After Riyadh raised the bar, Pakistan was forced on a back foot. Thereafter, Qureshi, trying to save face, refuted reports that ties have strained between Pakistan and Saudi Arabia in the past few weeks. "The kingdom has neither asked Islamabad to return its loan nor has it suspended oil supply to Pakistan," Qureshi was quoted as saying by The News International.

As a result of Qureshi's backtracking, Pakistani journalists slammed the Foreign Minister saying it contradicted the comments he made earlier.

Soon after, Pakistan went into damage-control mode and had to send Pakistan's Chief of Army Staff General Qamar Javed Bajwa to Riyadh. However, the visit turned out be futile as the Saudi Crown Prince Mohammed bin Salman (MBS) did not meet Bajwa, and they were left to meet with Saudi Deputy Defence Minister Khalid bin Salman bin Abdulaziz.

According to the Al Jazeera report, "the latest diplomatic spat between Saudi Arabia and Pakistan should be seen in the broader context of recent strategic realignments in the Middle East and the Muslim world."

"For some time, Pakistan has been struggling to keep to its traditional policy of maintaining neutral relations with rival Muslim powers. While Islamabad is concerned about the deepening strategic and economic cooperation between its arch-rival India and a group of Arab states led by Saudi Arabia, Riyadh is equally frustrated by Pakistan's overtures towards Muslim-majority states it views as hostile, such as Turkey, Malaysia and Qatar," it said.

The Gulf countries are now visibly seen moving towards India and distancing from Pakistan. The tides are turning in India's favour. One such example is MBS's February 2019 visit of South Asia.

During his tour, the Saudi Crown Prince made the unprecedented move of visiting India directly after Pakistan. After signing agreements worth $20 billion with Pakistan, MBS said he expects Riyadh's investments in India "to exceed $100 billion in the coming two years".

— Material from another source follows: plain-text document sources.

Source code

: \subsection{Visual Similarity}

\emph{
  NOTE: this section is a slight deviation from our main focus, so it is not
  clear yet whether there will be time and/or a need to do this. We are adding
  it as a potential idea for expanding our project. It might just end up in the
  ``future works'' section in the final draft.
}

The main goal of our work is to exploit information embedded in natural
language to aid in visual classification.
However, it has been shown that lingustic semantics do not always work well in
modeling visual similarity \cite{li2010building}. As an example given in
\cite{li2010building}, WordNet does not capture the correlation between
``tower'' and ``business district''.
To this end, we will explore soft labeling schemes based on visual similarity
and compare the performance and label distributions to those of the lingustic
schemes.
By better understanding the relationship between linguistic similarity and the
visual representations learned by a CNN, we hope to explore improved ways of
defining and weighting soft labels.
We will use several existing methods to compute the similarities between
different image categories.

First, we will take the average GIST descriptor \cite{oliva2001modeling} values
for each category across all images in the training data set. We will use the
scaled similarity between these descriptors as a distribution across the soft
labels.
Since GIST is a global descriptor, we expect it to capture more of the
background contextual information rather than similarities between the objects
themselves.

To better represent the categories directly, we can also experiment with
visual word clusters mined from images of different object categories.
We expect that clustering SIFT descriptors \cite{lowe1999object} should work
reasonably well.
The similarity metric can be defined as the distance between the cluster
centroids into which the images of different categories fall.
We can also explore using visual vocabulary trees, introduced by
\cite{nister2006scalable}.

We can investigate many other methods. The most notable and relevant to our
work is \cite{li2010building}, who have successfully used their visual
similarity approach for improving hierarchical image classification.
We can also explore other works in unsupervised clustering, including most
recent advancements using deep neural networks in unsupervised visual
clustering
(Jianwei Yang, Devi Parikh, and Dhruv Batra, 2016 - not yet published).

Saudi Arabia is not the only one. After India's August 2019 move to revoke article 370, Pakistan called Arab states to raise their voices. However, its Gulf partners including Saudi Arabia failed to put a front against India. Riyadh even told India that it understands "India's approach and actions in Jammu and Kashmir".

Amid the strategic readjustment in the Middle East, political analysts say that relations between Saudi Arabia and Pakistan is bound to get bumpy as it appears that the former will continue to move closer to New Delhi. Islamabad, on the other hand, will have to retain its partnerships with several countries in the Middle East and return to Saudi Arabia's sphere.